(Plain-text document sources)
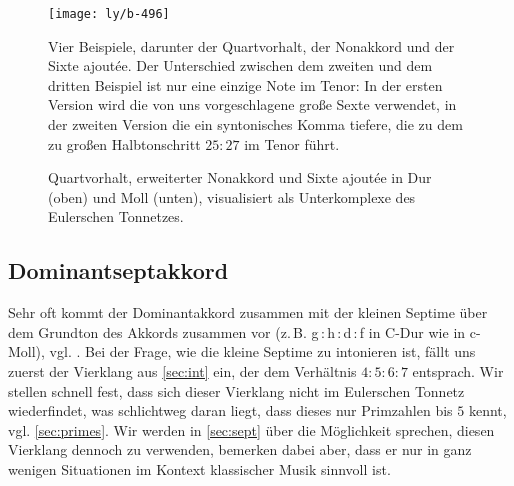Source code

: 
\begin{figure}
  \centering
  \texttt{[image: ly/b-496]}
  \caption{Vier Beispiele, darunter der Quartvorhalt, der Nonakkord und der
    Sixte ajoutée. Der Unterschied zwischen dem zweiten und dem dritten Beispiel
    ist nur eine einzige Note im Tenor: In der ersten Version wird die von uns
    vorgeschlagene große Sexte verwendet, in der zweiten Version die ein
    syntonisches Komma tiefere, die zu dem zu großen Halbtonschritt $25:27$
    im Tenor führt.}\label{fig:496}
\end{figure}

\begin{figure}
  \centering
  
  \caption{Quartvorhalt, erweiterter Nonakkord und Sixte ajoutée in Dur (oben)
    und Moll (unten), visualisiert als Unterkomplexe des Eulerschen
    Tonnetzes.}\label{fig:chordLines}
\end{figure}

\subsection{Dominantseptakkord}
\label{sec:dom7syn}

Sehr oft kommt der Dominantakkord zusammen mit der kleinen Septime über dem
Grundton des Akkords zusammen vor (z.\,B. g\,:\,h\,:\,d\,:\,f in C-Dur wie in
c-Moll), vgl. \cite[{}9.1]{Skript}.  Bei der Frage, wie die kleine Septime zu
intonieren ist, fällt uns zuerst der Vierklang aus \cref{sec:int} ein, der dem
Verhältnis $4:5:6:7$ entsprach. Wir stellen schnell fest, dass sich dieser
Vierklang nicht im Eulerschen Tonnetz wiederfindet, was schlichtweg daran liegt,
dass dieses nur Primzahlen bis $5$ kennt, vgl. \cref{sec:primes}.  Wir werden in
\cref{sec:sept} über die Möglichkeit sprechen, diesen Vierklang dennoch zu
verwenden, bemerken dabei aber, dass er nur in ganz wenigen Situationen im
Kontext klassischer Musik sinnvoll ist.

...

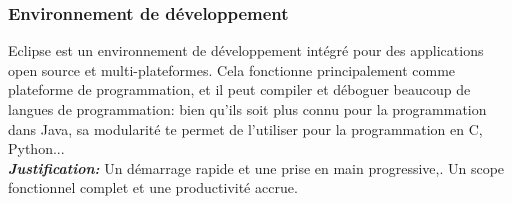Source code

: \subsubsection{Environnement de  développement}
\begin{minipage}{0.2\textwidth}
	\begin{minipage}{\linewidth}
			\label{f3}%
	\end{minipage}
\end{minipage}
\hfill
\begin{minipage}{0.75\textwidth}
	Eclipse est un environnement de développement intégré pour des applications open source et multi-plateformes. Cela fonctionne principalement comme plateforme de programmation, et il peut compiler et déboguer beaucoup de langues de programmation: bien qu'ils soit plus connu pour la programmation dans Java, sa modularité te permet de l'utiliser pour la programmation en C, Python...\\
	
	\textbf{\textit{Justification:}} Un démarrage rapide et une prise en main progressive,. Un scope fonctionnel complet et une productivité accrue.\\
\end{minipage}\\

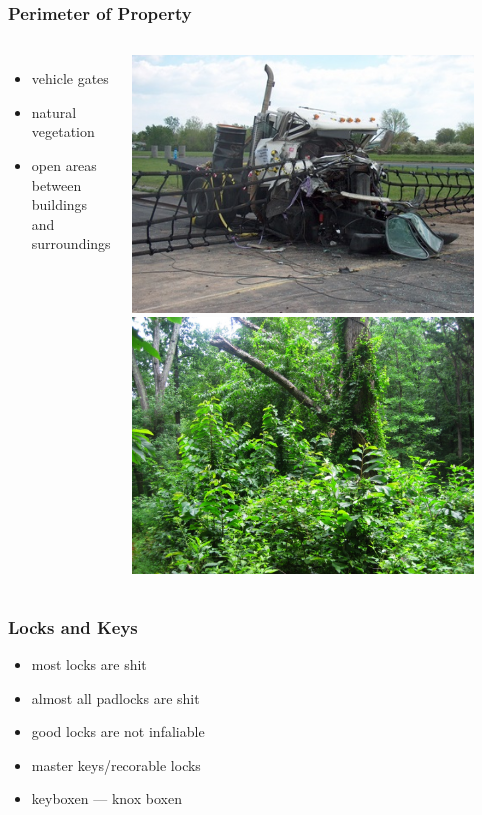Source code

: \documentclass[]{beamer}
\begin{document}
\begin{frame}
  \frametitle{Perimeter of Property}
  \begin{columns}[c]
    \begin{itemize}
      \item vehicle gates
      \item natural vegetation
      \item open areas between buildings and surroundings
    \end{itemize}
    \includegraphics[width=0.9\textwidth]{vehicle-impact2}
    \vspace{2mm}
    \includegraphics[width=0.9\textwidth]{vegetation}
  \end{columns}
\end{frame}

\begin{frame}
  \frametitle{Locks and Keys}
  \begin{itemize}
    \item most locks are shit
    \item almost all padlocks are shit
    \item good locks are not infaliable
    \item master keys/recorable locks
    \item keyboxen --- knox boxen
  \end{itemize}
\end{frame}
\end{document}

==

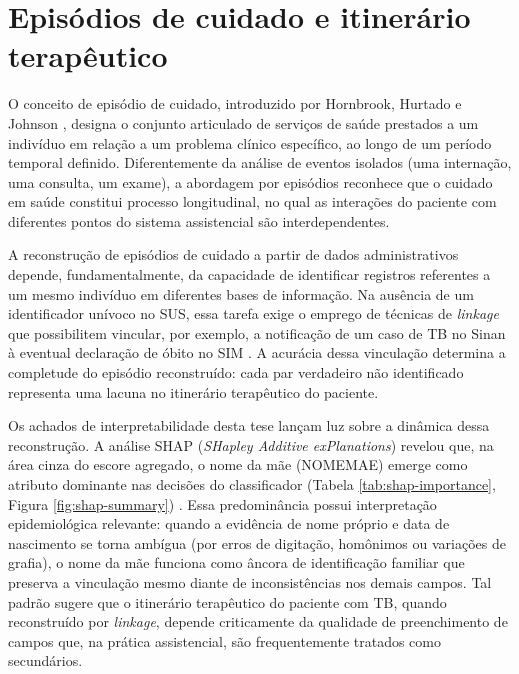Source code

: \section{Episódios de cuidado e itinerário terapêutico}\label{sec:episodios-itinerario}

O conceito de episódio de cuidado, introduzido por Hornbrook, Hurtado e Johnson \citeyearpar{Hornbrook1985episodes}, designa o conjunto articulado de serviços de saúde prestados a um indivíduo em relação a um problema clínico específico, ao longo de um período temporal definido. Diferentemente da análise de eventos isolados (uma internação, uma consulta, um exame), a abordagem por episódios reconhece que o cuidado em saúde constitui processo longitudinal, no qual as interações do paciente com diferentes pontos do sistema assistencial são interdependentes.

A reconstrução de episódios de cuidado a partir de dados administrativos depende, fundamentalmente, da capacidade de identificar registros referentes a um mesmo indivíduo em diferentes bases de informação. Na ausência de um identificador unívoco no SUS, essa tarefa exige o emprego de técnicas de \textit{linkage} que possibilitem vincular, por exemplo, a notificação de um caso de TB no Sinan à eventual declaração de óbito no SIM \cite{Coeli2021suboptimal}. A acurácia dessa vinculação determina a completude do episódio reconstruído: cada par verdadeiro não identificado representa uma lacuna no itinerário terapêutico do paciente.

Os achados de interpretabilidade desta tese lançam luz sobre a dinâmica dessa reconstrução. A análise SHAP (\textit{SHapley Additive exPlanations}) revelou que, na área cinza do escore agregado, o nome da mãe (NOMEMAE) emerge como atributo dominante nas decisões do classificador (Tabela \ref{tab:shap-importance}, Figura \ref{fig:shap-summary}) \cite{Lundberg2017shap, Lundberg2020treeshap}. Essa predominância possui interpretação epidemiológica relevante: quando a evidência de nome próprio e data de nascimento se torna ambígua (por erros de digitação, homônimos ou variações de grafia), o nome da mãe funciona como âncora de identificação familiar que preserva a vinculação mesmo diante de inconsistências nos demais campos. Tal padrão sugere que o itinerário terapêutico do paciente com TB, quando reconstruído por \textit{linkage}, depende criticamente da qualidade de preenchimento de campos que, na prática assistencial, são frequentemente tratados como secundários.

(To do) What is needed is every line of the records above that contains the word "dessa".

(Result)
A reconstrução de episódios de cuidado a partir de dados administrativos depende, fundamentalmente, da capacidade de identificar registros referentes a um mesmo indivíduo em diferentes bases de informação. Na ausência de um identificador unívoco no SUS, essa tarefa exige o emprego de técnicas de \textit{linkage} que possibilitem vincular, por exemplo, a notificação de um caso de TB no Sinan à eventual declaração de óbito no SIM \cite{Coeli2021suboptimal}. A acurácia dessa vinculação determina a completude do episódio reconstruído: cada par verdadeiro não identificado representa uma lacuna no itinerário terapêutico do paciente.
Os achados de interpretabilidade desta tese lançam luz sobre a dinâmica dessa reconstrução. A análise SHAP (\textit{SHapley Additive exPlanations}) revelou que, na área cinza do escore agregado, o nome da mãe (NOMEMAE) emerge como atributo dominante nas decisões do classificador (Tabela \ref{tab:shap-importance}, Figura \ref{fig:shap-summary}) \cite{Lundberg2017shap, Lundberg2020treeshap}. Essa predominância possui interpretação epidemiológica relevante: quando a evidência de nome próprio e data de nascimento se torna ambígua (por erros de digitação, homônimos ou variações de grafia), o nome da mãe funciona como âncora de identificação familiar que preserva a vinculação mesmo diante de inconsistências nos demais campos. Tal padrão sugere que o itinerário terapêutico do paciente com TB, quando reconstruído por \textit{linkage}, depende criticamente da qualidade de preenchimento de campos que, na prática assistencial, são frequentemente tratados como secundários.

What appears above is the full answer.